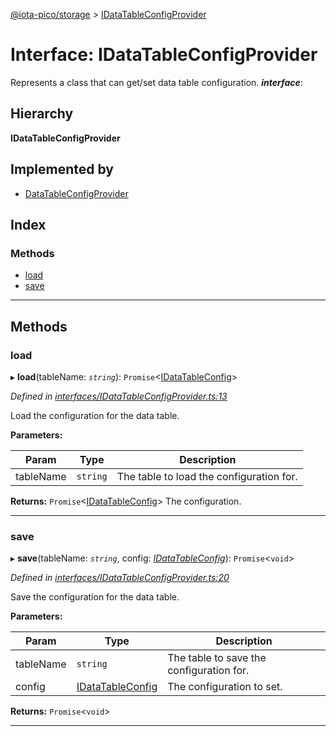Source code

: [@iota-pico/storage](../README.md) > [IDataTableConfigProvider](../interfaces/idatatableconfigprovider.md)

# Interface: IDataTableConfigProvider

Represents a class that can get/set data table configuration.
*__interface__*: 

## Hierarchy

**IDataTableConfigProvider**

## Implemented by

* [DataTableConfigProvider](../classes/datatableconfigprovider.md)

## Index

### Methods

* [load](idatatableconfigprovider.md#load)
* [save](idatatableconfigprovider.md#save)

---

## Methods

<a id="load"></a>

###  load

▸ **load**(tableName: *`string`*): `Promise`<[IDataTableConfig](idatatableconfig.md)>

*Defined in [interfaces/IDataTableConfigProvider.ts:13](https://github.com/iota-pico/storage/blob/a72b6fc/src/interfaces/IDataTableConfigProvider.ts#L13)*

Load the configuration for the data table.

**Parameters:**

| Param | Type | Description |
| ------ | ------ | ------ |
| tableName | `string` |  The table to load the configuration for. |

**Returns:** `Promise`<[IDataTableConfig](idatatableconfig.md)>
The configuration.

___
<a id="save"></a>

###  save

▸ **save**(tableName: *`string`*, config: *[IDataTableConfig](idatatableconfig.md)*): `Promise`<`void`>

*Defined in [interfaces/IDataTableConfigProvider.ts:20](https://github.com/iota-pico/storage/blob/a72b6fc/src/interfaces/IDataTableConfigProvider.ts#L20)*

Save the configuration for the data table.

**Parameters:**

| Param | Type | Description |
| ------ | ------ | ------ |
| tableName | `string` |  The table to save the configuration for. |
| config | [IDataTableConfig](idatatableconfig.md) |  The configuration to set. |

**Returns:** `Promise`<`void`>

___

PROBLEM REQUIREMENTS -
Your answer must consist of every line in the listing that contains "https".

EXERCISE OUTPUT -
*Defined in [interfaces/IDataTableConfigProvider.ts:13](https://github.com/iota-pico/storage/blob/a72b6fc/src/interfaces/IDataTableConfigProvider.ts#L13)*
*Defined in [interfaces/IDataTableConfigProvider.ts:20](https://github.com/iota-pico/storage/blob/a72b6fc/src/interfaces/IDataTableConfigProvider.ts#L20)*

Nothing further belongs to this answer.